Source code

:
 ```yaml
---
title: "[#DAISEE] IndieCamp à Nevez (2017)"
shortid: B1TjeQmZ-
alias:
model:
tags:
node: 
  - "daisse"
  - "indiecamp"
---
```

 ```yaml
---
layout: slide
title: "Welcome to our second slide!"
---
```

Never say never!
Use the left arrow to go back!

-*-*-

* **What to work on**: Every line that holds the string "slide" must be copied from the records above.

* **Result of the exercise**:
layout: slide
title: "Welcome to our second slide!"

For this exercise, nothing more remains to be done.